You’re head over heels for someone amazing and you want to spend every waking second by their side. Wait a minute—that’s not a great idea. You’re always told to keep your own life going and not lose yourself to love. It’s necessary, but how should you do it? Here are 13 easy ideas you can — and should — try.
Schedule in your hobbies.
You can’t forget to take time to do your creative writing or painting if you actually sit down and set time aside for them in your calendar. Heck, even if you have to set reminders on your phone so you don’t forget to pick up a pen or paintbrush, it’s important to do so! Those passions are what fuel you and shouldn’t be pushed aside.
Remember the other people who love you.
It’s not just your partner who deserves your love, so don’t make them your whole world. Don’t forget about your family members and friends! They’ll always be there for you and they’ll keep you grounded.
Give yourself some love.
Don’t fall into the trap of giving all your love to this new person. What about yourself? That’s key to maintaining your identity in your relationship. Whether self-love is meditating, giving yourself some space in which to process your feelings, or going to the gym every morning or evening, make it a priority.
Take it slow.
It’s easy to get caught up in a new love but don’t let it steamroll over your life. The best way to prevent that is by taking it slow and dipping into the romance instead of jumping in and drowning in its depth.

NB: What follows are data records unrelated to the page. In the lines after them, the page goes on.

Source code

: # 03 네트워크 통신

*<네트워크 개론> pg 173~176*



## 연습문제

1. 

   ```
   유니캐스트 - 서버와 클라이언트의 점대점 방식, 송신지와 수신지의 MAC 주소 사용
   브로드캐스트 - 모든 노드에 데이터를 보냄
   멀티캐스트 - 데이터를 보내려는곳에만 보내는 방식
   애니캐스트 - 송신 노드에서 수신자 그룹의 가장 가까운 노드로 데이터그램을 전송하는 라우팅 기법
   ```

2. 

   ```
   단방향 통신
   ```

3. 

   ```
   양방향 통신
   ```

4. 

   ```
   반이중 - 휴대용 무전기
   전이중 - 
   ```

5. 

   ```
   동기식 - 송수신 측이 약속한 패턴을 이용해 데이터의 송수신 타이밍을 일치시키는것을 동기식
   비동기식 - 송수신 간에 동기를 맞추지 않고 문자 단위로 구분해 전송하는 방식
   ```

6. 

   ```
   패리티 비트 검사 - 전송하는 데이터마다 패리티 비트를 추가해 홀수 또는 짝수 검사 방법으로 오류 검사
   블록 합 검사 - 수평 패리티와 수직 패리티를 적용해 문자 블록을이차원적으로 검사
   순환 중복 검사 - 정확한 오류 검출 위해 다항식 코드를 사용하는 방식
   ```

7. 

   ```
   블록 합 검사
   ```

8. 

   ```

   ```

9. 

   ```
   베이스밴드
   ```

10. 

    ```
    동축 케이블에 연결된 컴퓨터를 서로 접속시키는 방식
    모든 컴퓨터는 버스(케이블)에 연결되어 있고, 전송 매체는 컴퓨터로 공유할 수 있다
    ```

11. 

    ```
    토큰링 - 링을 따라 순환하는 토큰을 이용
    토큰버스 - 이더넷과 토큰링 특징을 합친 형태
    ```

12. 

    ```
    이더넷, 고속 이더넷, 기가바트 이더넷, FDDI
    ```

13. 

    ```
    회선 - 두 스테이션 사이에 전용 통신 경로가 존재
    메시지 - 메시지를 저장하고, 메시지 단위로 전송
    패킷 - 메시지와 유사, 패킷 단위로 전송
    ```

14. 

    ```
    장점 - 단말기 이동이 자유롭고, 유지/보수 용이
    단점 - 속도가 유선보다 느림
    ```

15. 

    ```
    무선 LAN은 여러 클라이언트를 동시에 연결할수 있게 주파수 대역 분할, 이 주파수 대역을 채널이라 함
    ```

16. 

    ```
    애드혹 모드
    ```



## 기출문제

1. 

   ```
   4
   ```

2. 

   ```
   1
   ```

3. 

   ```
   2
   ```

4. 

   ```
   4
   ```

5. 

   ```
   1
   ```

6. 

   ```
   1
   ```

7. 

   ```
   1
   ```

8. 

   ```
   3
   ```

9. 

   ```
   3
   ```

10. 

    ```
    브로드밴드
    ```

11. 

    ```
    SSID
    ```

Bring your goals into the spotlight.
Don’t forget about your dreams that you’ve been fighting hard to achieve. Just because love is throwing a glow over your life, it doesn’t mean it’s more important than the things you want for yourself. Now’s the time to bring those goals to the forefront instead of allowing them to collect dust.
Keep your own interests.
While it’s fun to do things with your partner, it’s important to have your own interests and hobbies that they don’t have. In that way, you’ll score some alone time on a regular basis while doing the things you love.
Know where you’re at.
It’s very important to have some time to yourself so you can think and feel in a totally uncensored way instead of your thoughts and feelings being colored by your partner’s. So, make sure you always have some time to yourself to do this.
Check in with yourself.
It’s not enough to have an hour every week where you think and feel freely. It’s a good idea to check in with yourself more regularly. Take yourself on a date and ask yourself what you need and what will make you happy so that you don’t lose sight of those things.
Talk about other things.
When you spend time with your friends, don’t make every topic of discussion your relationship or partner. Focus on other things. You’re about more than being someone’s girlfriend.
Go to places on your own.
It’s healthy to go out on your own and even go on vacation without your partner. While that might feel weird because you’ll be missing them, the point is to show yourself that you can still enjoy things without having them by your side.
Keep trying new things.
Maybe your partner doesn’t really feel like going to a reiki class or having their palm read, but you’re really keen. That doesn’t mean you shouldn’t go. It’s important to continue trying new and interesting things from time to time. Don’t get caught in a rut.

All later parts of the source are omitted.